>>>
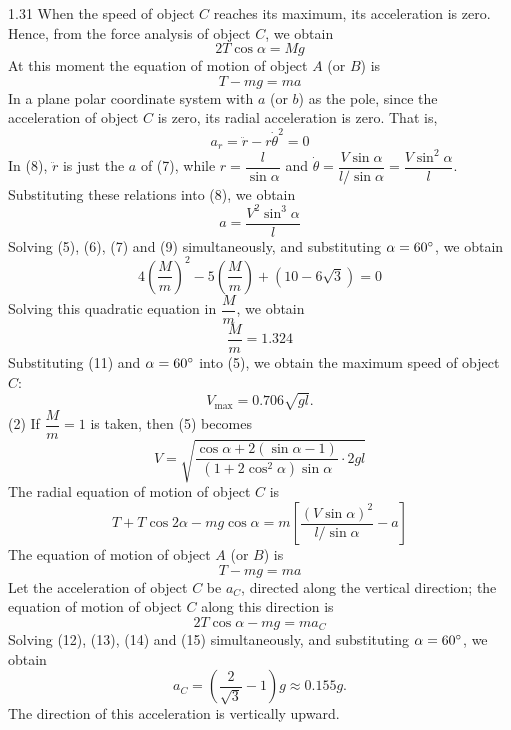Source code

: \begin{solution}{1.31}
When the speed of object $C$ reaches its maximum, its acceleration is zero. Hence, from the force analysis of object $C$, we obtain
\begin{equation}
2T\cos\alpha=Mg \tag{6}
\end{equation}
At this moment the equation of motion of object $A$ (or $B$) is
\begin{equation}
T-mg=ma \tag{7}
\end{equation}
In a plane polar coordinate system with $a$ (or $b$) as the pole, since the acceleration of object $C$ is zero, its radial acceleration is zero. That is,
\begin{equation}
a_r=\ddot{r}-r\dot{\theta}^2=0 \tag{8}
\end{equation}
In (8), $\ddot{r}$ is just the $a$ of (7), while $r=\dfrac{l}{\sin\alpha}$ and $\dot{\theta}=\dfrac{V\sin\alpha}{l/\sin\alpha}=\dfrac{V\sin^2\alpha}{l}$. Substituting these relations into (8), we obtain
\begin{equation}
a=\frac{V^2\sin^3\alpha}{l} \tag{9}
\end{equation}
Solving (5), (6), (7) and (9) simultaneously, and substituting $\alpha=60\degree$, we obtain
\begin{equation}
4\left(\frac{M}{m}\right)^2-5\left(\frac{M}{m}\right)+(10-6\sqrt{3})=0 \tag{10}
\end{equation}
Solving this quadratic equation in $\dfrac{M}{m}$, we obtain
\begin{equation}
\frac{M}{m}=1.324 \tag{11}
\end{equation}
Substituting (11) and $\alpha=60\degree$ into (5), we obtain the maximum speed of object $C$:
\[
V_{\max}=0.706\sqrt{gl}.
\]
(2) If $\dfrac{M}{m}=1$ is taken, then (5) becomes
\begin{equation}
V=\sqrt{\frac{\cos\alpha+2(\sin\alpha-1)}{(1+2\cos^2\alpha)\sin\alpha}\cdot 2gl} \tag{12}
\end{equation}
The radial equation of motion of object $C$ is
\begin{equation}
T+T\cos2\alpha-mg\cos\alpha=m\left[\frac{(V\sin\alpha)^2}{l/\sin\alpha}-a\right] \tag{13}
\end{equation}
The equation of motion of object $A$ (or $B$) is
\begin{equation}
T-mg=ma \tag{14}
\end{equation}
Let the acceleration of object $C$ be $a_C$, directed along the vertical direction; the equation of motion of object $C$ along this direction is
\begin{equation}
2T\cos\alpha-mg=ma_C \tag{15}
\end{equation}
Solving (12), (13), (14) and (15) simultaneously, and substituting $\alpha=60\degree$, we obtain
\[
a_C=\left(\frac{2}{\sqrt{3}}-1\right)g\approx 0.155g.
\]
The direction of this acceleration is vertically upward.


\end{solution}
<<<
▶ [Task brief]
The material above is to be transcribed exactly, with all pictures omitted.

▶ [Response area]
Source code

: \begin{solution}{1.31}
When the speed of object $C$ reaches its maximum, its acceleration is zero. Hence, from the force analysis of object $C$, we obtain
\begin{equation}
2T\cos\alpha=Mg \tag{6}
\end{equation}
At this moment the equation of motion of object $A$ (or $B$) is
\begin{equation}
T-mg=ma \tag{7}
\end{equation}
In a plane polar coordinate system with $a$ (or $b$) as the pole, since the acceleration of object $C$ is zero, its radial acceleration is zero. That is,
\begin{equation}
a_r=\ddot{r}-r\dot{\theta}^2=0 \tag{8}
\end{equation}
In (8), $\ddot{r}$ is just the $a$ of (7), while $r=\dfrac{l}{\sin\alpha}$ and $\dot{\theta}=\dfrac{V\sin\alpha}{l/\sin\alpha}=\dfrac{V\sin^2\alpha}{l}$. Substituting these relations into (8), we obtain
\begin{equation}
a=\frac{V^2\sin^3\alpha}{l} \tag{9}
\end{equation}
Solving (5), (6), (7) and (9) simultaneously, and substituting $\alpha=60\degree$, we obtain
\begin{equation}
4\left(\frac{M}{m}\right)^2-5\left(\frac{M}{m}\right)+(10-6\sqrt{3})=0 \tag{10}
\end{equation}
Solving this quadratic equation in $\dfrac{M}{m}$, we obtain
\begin{equation}
\frac{M}{m}=1.324 \tag{11}
\end{equation}
Substituting (11) and $\alpha=60\degree$ into (5), we obtain the maximum speed of object $C$:
\[
V_{\max}=0.706\sqrt{gl}.
\]
(2) If $\dfrac{M}{m}=1$ is taken, then (5) becomes
\begin{equation}
V=\sqrt{\frac{\cos\alpha+2(\sin\alpha-1)}{(1+2\cos^2\alpha)\sin\alpha}\cdot 2gl} \tag{12}
\end{equation}
The radial equation of motion of object $C$ is
\begin{equation}
T+T\cos2\alpha-mg\cos\alpha=m\left[\frac{(V\sin\alpha)^2}{l/\sin\alpha}-a\right] \tag{13}
\end{equation}
The equation of motion of object $A$ (or $B$) is
\begin{equation}
T-mg=ma \tag{14}
\end{equation}
Let the acceleration of object $C$ be $a_C$, directed along the vertical direction; the equation of motion of object $C$ along this direction is
\begin{equation}
2T\cos\alpha-mg=ma_C \tag{15}
\end{equation}
Solving (12), (13), (14) and (15) simultaneously, and substituting $\alpha=60\degree$, we obtain
\[
a_C=\left(\frac{2}{\sqrt{3}}-1\right)g\approx 0.155g.
\]
The direction of this acceleration is vertically upward.


\end{solution}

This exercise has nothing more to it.